1 Department of Medicine, University of Pittsburgh School of Medicine, Pittsburgh, Pennsylvania.
2 University of California San Francisco School of Pharmacy, San Francisco, California.
Ann Am Thorac Soc. 2018 Feb;15(2):192-199. doi: 10.1513/AnnalsATS.201606-492OC.
Human immunodeficiency virus (HIV) infection is associated with pulmonary disease and worse lung function, but the relationship of lung function with survival in HIV is unknown.
To determine whether lung function is associated with all-cause mortality in HIV-infected individuals.
HIV-infected participants from cohorts in three locations underwent pre- and post-bronchodilator spirometry and determination of single-breath diffusing capacity of the lung for carbon monoxide (Dl) in 2008-2009, computed tomographic (CT) scanning of the chest for quantitative emphysema and airway measures, and echocardiography for estimated left ventricular systolic and diastolic function and tricuspid regurgitant velocity. Bivariate analysis and multivariable Cox proportional hazards models were used to determine whether decreased lung function was independently associated with increased all-cause mortality. Models were adjusted for covariates including age, sex, body mass index, smoking status, self-reported hepatitis C status, HIV viral levels, CD4 T-cell counts, hemoglobin, antiretroviral therapy, and illicit drug use.

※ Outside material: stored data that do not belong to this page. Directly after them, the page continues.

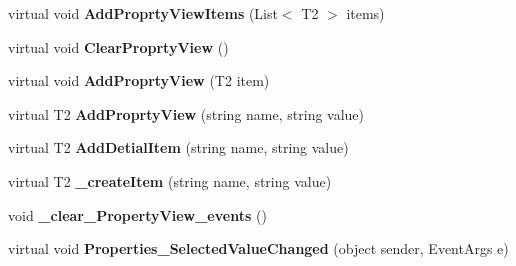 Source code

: \begin{DoxyCompactItemize}
\item 
\hypertarget{classlib_watcher_dialog_1_1_property_form_3_01_t_00_01_t2_01_4_a7ac8f87144e690e5d684ba83148f1c85}{virtual void {\bfseries Add\+Proprty\+View\+Items} (List$<$ T2 $>$ items)}\label{classlib_watcher_dialog_1_1_property_form_3_01_t_00_01_t2_01_4_a7ac8f87144e690e5d684ba83148f1c85}

\item 
\hypertarget{classlib_watcher_dialog_1_1_property_form_3_01_t_00_01_t2_01_4_ac1d58bde257b20b85ce8d20f929e519e}{virtual void {\bfseries Clear\+Proprty\+View} ()}\label{classlib_watcher_dialog_1_1_property_form_3_01_t_00_01_t2_01_4_ac1d58bde257b20b85ce8d20f929e519e}

\item 
\hypertarget{classlib_watcher_dialog_1_1_property_form_3_01_t_00_01_t2_01_4_a868916474fdf697dc008b1f916486d03}{virtual void {\bfseries Add\+Proprty\+View} (T2 item)}\label{classlib_watcher_dialog_1_1_property_form_3_01_t_00_01_t2_01_4_a868916474fdf697dc008b1f916486d03}

\item 
\hypertarget{classlib_watcher_dialog_1_1_property_form_3_01_t_00_01_t2_01_4_a1aef903e9d5b981bd9fe6a37a398e4ad}{virtual T2 {\bfseries Add\+Proprty\+View} (string name, string value)}\label{classlib_watcher_dialog_1_1_property_form_3_01_t_00_01_t2_01_4_a1aef903e9d5b981bd9fe6a37a398e4ad}

\item 
\hypertarget{classlib_watcher_dialog_1_1_property_form_3_01_t_00_01_t2_01_4_aa18e9e3a8f2e818ae99f6db1462a8ac1}{virtual T2 {\bfseries Add\+Detial\+Item} (string name, string value)}\label{classlib_watcher_dialog_1_1_property_form_3_01_t_00_01_t2_01_4_aa18e9e3a8f2e818ae99f6db1462a8ac1}

\item 
\hypertarget{classlib_watcher_dialog_1_1_property_form_3_01_t_00_01_t2_01_4_a6c358d53363a1e096b4d1a197966bffe}{virtual T2 {\bfseries \+\_\+create\+Item} (string name, string value)}\label{classlib_watcher_dialog_1_1_property_form_3_01_t_00_01_t2_01_4_a6c358d53363a1e096b4d1a197966bffe}

\item 
\hypertarget{classlib_watcher_dialog_1_1_property_form_3_01_t_00_01_t2_01_4_adac74c6fdf7710eae475d9bdfddd8fe1}{void {\bfseries \+\_\+clear\+\_\+\+Property\+View\+\_\+events} ()}\label{classlib_watcher_dialog_1_1_property_form_3_01_t_00_01_t2_01_4_adac74c6fdf7710eae475d9bdfddd8fe1}

\item 
\hypertarget{classlib_watcher_dialog_1_1_property_form_3_01_t_00_01_t2_01_4_a3a2af271430e5aceeb3a4cc7b7ac3ded}{virtual void {\bfseries Properties\+\_\+\+Selected\+Value\+Changed} (object sender, Event\+Args e)}\label{classlib_watcher_dialog_1_1_property_form_3_01_t_00_01_t2_01_4_a3a2af271430e5aceeb3a4cc7b7ac3ded}


\end{DoxyCompactItemize}
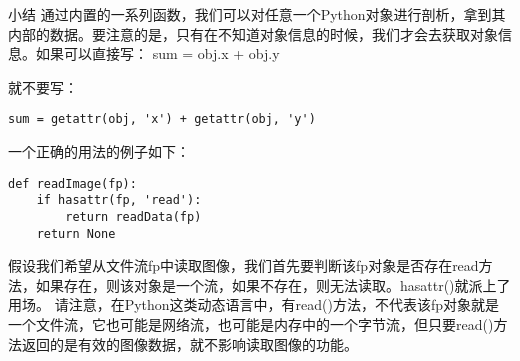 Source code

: \documentclass[twoside,11pt]{book}
\begin{document}
小结
通过内置的一系列函数，我们可以对任意一个Python对象进行剖析，拿到其内部的数据。要注意的是，只有在不知道对象信息的时候，我们才会去获取对象信息。如果可以直接写：
sum = obj.x + obj.y

就不要写：
\begin{lstlisting}
sum = getattr(obj, 'x') + getattr(obj, 'y')
\end{lstlisting}

一个正确的用法的例子如下：
\begin{lstlisting}
def readImage(fp):
    if hasattr(fp, 'read'):
        return readData(fp)
    return None
\end{lstlisting}

假设我们希望从文件流fp中读取图像，我们首先要判断该fp对象是否存在read方法，如果存在，则该对象是一个流，如果不存在，则无法读取。hasattr()就派上了用场。
请注意，在Python这类动态语言中，有read()方法，不代表该fp对象就是一个文件流，它也可能是网络流，也可能是内存中的一个字节流，但只要read()方法返回的是有效的图像数据，就不影响读取图像的功能。
\end{document}
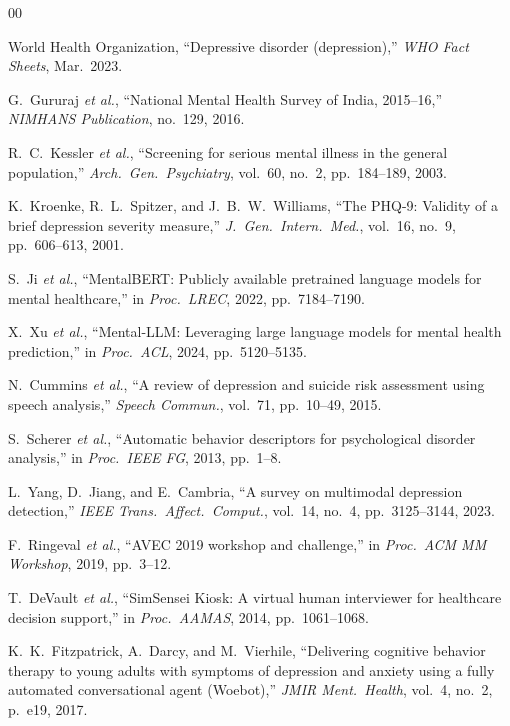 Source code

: \documentclass[10pt, conference, letterpaper]{IEEEtran}
\begin{document}
\begin{thebibliography}{00}

World Health Organization, ``Depressive disorder (depression),''
\textit{WHO Fact Sheets}, Mar.\ 2023.

G.~Gururaj \textit{et al.},
``National Mental Health Survey of India, 2015--16,''
\textit{NIMHANS Publication}, no.~129, 2016.

R.~C.~Kessler \textit{et al.},
``Screening for serious mental illness in the general population,''
\textit{Arch.\ Gen.\ Psychiatry}, vol.~60, no.~2, pp.~184--189, 2003.

K.~Kroenke, R.~L.~Spitzer, and J.~B.~W.~Williams,
``The PHQ-9: Validity of a brief depression severity measure,''
\textit{J.\ Gen.\ Intern.\ Med.}, vol.~16, no.~9, pp.~606--613, 2001.

S.~Ji \textit{et al.},
``MentalBERT: Publicly available pretrained language models for mental
healthcare,''
in \textit{Proc.\ LREC}, 2022, pp.~7184--7190.

X.~Xu \textit{et al.},
``Mental-LLM: Leveraging large language models for mental health prediction,''
in \textit{Proc.\ ACL}, 2024, pp.~5120--5135.

N.~Cummins \textit{et al.},
``A review of depression and suicide risk assessment using speech analysis,''
\textit{Speech Commun.}, vol.~71, pp.~10--49, 2015.

S.~Scherer \textit{et al.},
``Automatic behavior descriptors for psychological disorder analysis,''
in \textit{Proc.\ IEEE FG}, 2013, pp.~1--8.

L.~Yang, D.~Jiang, and E.~Cambria,
``A survey on multimodal depression detection,''
\textit{IEEE Trans.\ Affect.\ Comput.}, vol.~14, no.~4,
pp.~3125--3144, 2023.

F.~Ringeval \textit{et al.},
``AVEC 2019 workshop and challenge,''
in \textit{Proc.\ ACM MM Workshop}, 2019, pp.~3--12.

T.~DeVault \textit{et al.},
``SimSensei Kiosk: A virtual human interviewer for healthcare decision
support,''
in \textit{Proc.\ AAMAS}, 2014, pp.~1061--1068.

K.~K.~Fitzpatrick, A.~Darcy, and M.~Vierhile,
``Delivering cognitive behavior therapy to young adults with symptoms of
depression and anxiety using a fully automated conversational agent (Woebot),''
\textit{JMIR Ment.\ Health}, vol.~4, no.~2, p.~e19, 2017.


\end{thebibliography}
\end{document}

Overall, 396 HIV-infected participants underwent pulmonary function testing. Thirty-two participants (8%) died during a median follow-up period of 69 months. A post-bronchodilator FEV-to-FVC ratio less than 0.7 (hazard ratio [HR], 2.47; 95% confidence interval [CI], 1.10-5.58) and a Dl less than 60% (HR, 2.28; 95% CI, 1.08-4.82) were independently associated with worse mortality. Also, hepatitis C (HR, 2.68; 95% CI, 1.22-5.89) and baseline plasma HIV RNA level (HR per ln RNA copies/ml, 1.50; 95% CI, 1.22-1.86) were associated with mortality in HIV-infected participants. The only CT or echocardiographic measure associated with greater mortality in univariate analysis was greater wall thickness of medium-sized airways (HR for wall area percent, 1.08; 95% CI, 1.00-1.18; P = 0.051), but none of the CT or echocardiogram measures were associated with mortality in multivariable analysis.
Airflow obstruction and impaired diffusing capacity appear to be associated with all-cause mortality in HIV-infected persons over an average of 6 years of follow-up. These data highlight the importance of lung dysfunction in HIV-infected persons and should be confirmed in larger cohorts and with extended follow-up periods. Clinical trial registered with www.clinicaltrials.gov (NCT00869544, NCT01326572).
人类免疫缺陷病毒(HIV)感染与肺部疾病和更差的肺功能有关,但 HIV 患者的肺功能与生存率的关系尚不清楚。
确定肺功能是否与 HIV 感染者的全因死亡率相关。
2008-2009 年,来自三个地点队列的 HIV 感染者参与者接受了支气管扩张剂前和后肺量测定以及一氧化碳(CO)单肺弥散量(Dl)测定、胸部计算机断层扫描(CT)定量肺气肿和气道测量以及超声心动图用于评估左心室收缩和舒张功能以及三尖瓣反流速度。使用双变量分析和多变量 Cox 比例风险模型来确定肺功能下降是否与全因死亡率增加独立相关。模型调整了协变量,包括年龄、性别、体重指数、吸烟状况、自我报告的丙型肝炎状态、HIV 病毒载量、CD4 T 细胞计数、血红蛋白、抗逆转录病毒治疗和非法药物使用。
总体而言,396 名 HIV 感染者接受了肺功能检查。在中位随访 69 个月期间,有 32 名参与者(8%)死亡。支气管扩张剂后 FEV/FVC 比值<0.7(风险比[HR],2.47;95%置信区间[CI],1.10-5.58)和 Dl<60%(HR,2.28;95%CI,1.08-4.82)与死亡率增加独立相关。此外,丙型肝炎(HR,2.68;95%CI,1.22-5.89)和基线血浆 HIV RNA 水平(每 ln RNA 拷贝/ml 的 HR,1.50;95%CI,1.22-1.86)与 HIV 感染者的死亡率相关。在单变量分析中唯一与更高死亡率相关的 CT 或超声心动图测量值是中等气道壁面积百分比的增加(壁面积百分比 HR,1.08;95%CI,1.00-1.18;P=0.051),但在多变量分析中没有一项 CT 或超声心动图测量值与死亡率相关。
在平均 6 年的随访中,气流阻塞和弥散能力受损似乎与 HIV 感染者的全因死亡率相关。这些数据突出了肺功能障碍在 HIV 感染者中的重要性,应该在更大的队列和更长的随访期内得到证实。临床试验在 www.clinicaltrials.gov 注册(NCT00869544、NCT01326572)。